» Task instructions: Extract the lines from the first one in the records below through the line containing "Dance Monkey |", keeping both ends and leaving out any pictures.

(Source data)
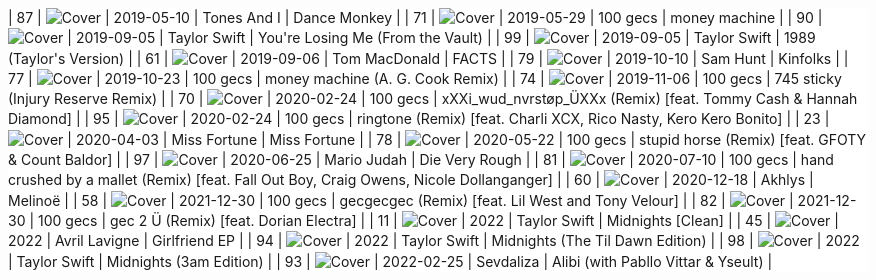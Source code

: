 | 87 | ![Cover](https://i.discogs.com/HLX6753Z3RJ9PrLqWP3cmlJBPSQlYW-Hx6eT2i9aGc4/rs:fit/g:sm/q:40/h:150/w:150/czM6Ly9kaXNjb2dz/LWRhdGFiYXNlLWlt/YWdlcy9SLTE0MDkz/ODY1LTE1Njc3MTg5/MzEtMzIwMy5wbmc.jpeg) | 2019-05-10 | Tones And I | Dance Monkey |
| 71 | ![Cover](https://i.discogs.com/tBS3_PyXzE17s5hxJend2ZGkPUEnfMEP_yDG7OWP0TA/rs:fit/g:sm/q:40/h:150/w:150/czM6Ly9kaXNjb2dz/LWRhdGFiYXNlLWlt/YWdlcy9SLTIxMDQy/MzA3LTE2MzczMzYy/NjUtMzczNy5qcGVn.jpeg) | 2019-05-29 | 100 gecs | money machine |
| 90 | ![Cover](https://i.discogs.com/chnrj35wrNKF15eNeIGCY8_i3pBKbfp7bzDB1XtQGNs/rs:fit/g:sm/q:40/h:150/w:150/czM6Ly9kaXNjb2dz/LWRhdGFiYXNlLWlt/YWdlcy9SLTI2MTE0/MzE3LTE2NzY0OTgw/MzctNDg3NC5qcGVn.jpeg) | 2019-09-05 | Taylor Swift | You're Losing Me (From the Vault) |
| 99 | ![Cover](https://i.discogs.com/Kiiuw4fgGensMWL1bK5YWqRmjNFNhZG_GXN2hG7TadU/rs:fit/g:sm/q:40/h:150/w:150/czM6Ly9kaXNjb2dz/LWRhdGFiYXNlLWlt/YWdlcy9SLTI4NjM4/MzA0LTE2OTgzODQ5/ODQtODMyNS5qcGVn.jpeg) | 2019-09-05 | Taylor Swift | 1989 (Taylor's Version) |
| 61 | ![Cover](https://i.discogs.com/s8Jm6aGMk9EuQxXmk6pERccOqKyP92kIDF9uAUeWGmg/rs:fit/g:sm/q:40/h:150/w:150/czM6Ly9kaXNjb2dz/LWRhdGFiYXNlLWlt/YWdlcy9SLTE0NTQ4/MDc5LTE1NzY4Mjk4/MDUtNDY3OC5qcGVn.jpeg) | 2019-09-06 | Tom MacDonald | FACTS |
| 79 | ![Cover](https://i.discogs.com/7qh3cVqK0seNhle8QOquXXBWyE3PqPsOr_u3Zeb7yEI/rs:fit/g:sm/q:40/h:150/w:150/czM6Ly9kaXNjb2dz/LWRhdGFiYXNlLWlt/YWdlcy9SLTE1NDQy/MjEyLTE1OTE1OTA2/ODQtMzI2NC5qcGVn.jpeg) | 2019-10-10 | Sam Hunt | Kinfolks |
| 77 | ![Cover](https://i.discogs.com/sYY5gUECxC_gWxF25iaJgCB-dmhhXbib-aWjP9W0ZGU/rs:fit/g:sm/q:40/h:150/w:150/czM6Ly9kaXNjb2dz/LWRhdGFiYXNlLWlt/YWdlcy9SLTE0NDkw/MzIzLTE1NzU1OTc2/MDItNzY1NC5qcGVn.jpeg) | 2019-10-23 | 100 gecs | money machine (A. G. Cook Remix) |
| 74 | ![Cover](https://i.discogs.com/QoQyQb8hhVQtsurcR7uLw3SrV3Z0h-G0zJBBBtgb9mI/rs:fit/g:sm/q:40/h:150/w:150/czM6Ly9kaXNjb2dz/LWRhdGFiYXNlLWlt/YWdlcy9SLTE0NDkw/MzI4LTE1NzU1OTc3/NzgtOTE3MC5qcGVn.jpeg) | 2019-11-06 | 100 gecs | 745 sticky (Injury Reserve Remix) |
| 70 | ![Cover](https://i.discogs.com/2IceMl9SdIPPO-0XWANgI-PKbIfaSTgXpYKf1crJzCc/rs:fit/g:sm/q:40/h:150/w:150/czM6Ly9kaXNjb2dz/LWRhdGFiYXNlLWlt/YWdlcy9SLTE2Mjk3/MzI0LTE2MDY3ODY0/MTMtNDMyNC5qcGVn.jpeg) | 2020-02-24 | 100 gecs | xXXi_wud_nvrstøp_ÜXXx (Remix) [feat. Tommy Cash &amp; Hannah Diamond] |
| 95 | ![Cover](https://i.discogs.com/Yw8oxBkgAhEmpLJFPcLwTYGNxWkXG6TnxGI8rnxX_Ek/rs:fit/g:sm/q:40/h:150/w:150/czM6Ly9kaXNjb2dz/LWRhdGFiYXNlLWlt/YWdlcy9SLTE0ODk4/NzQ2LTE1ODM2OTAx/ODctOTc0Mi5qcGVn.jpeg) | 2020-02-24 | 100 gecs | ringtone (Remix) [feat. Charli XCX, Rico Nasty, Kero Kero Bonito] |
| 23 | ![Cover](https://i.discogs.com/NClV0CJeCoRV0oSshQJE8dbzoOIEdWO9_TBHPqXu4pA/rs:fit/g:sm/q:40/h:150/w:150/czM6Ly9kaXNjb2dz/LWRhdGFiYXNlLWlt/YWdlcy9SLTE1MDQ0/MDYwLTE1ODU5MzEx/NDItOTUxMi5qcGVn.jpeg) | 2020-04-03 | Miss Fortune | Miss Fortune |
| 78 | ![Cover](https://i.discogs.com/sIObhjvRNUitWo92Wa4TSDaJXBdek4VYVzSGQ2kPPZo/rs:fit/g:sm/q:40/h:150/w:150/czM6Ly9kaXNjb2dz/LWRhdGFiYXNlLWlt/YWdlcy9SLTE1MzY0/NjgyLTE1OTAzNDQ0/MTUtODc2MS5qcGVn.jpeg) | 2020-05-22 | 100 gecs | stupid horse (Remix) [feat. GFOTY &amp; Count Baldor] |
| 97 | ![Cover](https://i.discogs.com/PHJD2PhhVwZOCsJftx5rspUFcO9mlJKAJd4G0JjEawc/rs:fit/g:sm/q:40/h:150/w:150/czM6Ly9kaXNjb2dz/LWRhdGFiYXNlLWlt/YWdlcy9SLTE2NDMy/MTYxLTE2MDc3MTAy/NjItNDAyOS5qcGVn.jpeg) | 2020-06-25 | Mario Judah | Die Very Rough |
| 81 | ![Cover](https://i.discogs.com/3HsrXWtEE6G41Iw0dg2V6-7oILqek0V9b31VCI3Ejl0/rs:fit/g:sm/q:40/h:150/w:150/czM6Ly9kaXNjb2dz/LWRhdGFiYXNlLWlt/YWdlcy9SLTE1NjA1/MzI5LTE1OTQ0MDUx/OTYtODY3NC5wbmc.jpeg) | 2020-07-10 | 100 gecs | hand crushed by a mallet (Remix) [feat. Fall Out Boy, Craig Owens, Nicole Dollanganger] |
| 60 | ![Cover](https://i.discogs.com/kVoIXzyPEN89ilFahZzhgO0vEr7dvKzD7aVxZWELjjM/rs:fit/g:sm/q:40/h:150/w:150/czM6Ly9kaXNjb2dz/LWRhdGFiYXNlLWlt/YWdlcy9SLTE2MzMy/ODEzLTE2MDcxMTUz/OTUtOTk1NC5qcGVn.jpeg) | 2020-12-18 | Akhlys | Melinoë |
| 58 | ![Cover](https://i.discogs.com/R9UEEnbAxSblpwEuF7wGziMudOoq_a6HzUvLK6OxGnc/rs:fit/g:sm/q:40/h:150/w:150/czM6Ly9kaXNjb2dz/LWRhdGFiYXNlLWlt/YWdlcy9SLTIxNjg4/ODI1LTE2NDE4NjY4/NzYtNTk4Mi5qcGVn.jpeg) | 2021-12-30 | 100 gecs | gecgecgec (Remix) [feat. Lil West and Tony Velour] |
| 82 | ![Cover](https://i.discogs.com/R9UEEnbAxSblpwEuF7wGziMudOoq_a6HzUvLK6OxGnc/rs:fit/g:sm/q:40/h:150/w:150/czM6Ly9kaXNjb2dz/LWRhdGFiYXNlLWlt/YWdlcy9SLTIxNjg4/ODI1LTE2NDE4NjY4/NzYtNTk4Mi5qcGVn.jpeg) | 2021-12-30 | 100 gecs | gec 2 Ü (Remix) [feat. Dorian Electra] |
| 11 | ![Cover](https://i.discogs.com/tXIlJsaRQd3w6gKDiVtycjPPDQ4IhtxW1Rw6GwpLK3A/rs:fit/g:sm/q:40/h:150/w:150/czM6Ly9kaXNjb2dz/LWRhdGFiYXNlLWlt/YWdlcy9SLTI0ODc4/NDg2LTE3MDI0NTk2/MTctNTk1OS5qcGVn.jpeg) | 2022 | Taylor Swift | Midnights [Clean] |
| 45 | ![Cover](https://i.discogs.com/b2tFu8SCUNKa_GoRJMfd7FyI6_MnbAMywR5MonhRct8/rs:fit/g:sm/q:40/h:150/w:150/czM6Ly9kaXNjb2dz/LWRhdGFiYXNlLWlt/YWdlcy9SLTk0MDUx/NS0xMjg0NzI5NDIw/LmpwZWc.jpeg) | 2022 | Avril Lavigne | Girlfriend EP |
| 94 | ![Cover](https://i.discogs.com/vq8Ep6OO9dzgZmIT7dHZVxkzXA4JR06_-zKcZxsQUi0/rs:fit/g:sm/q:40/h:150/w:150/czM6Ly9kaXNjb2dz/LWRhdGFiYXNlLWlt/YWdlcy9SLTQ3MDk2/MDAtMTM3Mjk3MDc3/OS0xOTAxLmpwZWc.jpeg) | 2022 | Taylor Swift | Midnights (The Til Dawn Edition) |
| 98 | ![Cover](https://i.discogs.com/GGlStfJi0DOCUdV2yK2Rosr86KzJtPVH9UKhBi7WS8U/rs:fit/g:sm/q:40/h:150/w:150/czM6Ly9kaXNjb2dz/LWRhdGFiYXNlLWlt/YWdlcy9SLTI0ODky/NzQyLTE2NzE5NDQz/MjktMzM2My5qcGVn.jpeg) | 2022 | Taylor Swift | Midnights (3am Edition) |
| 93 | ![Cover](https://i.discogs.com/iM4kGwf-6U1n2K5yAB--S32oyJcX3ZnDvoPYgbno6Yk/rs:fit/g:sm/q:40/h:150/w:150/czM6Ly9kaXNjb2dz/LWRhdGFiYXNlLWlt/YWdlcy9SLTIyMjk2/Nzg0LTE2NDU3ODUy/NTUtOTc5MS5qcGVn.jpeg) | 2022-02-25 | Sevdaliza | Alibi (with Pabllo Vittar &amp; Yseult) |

» The answer:
Source code

: | 87 | ![Cover](https://i.discogs.com/HLX6753Z3RJ9PrLqWP3cmlJBPSQlYW-Hx6eT2i9aGc4/rs:fit/g:sm/q:40/h:150/w:150/czM6Ly9kaXNjb2dz/LWRhdGFiYXNlLWlt/YWdlcy9SLTE0MDkz/ODY1LTE1Njc3MTg5/MzEtMzIwMy5wbmc.jpeg) | 2019-05-10 | Tones And I | Dance Monkey |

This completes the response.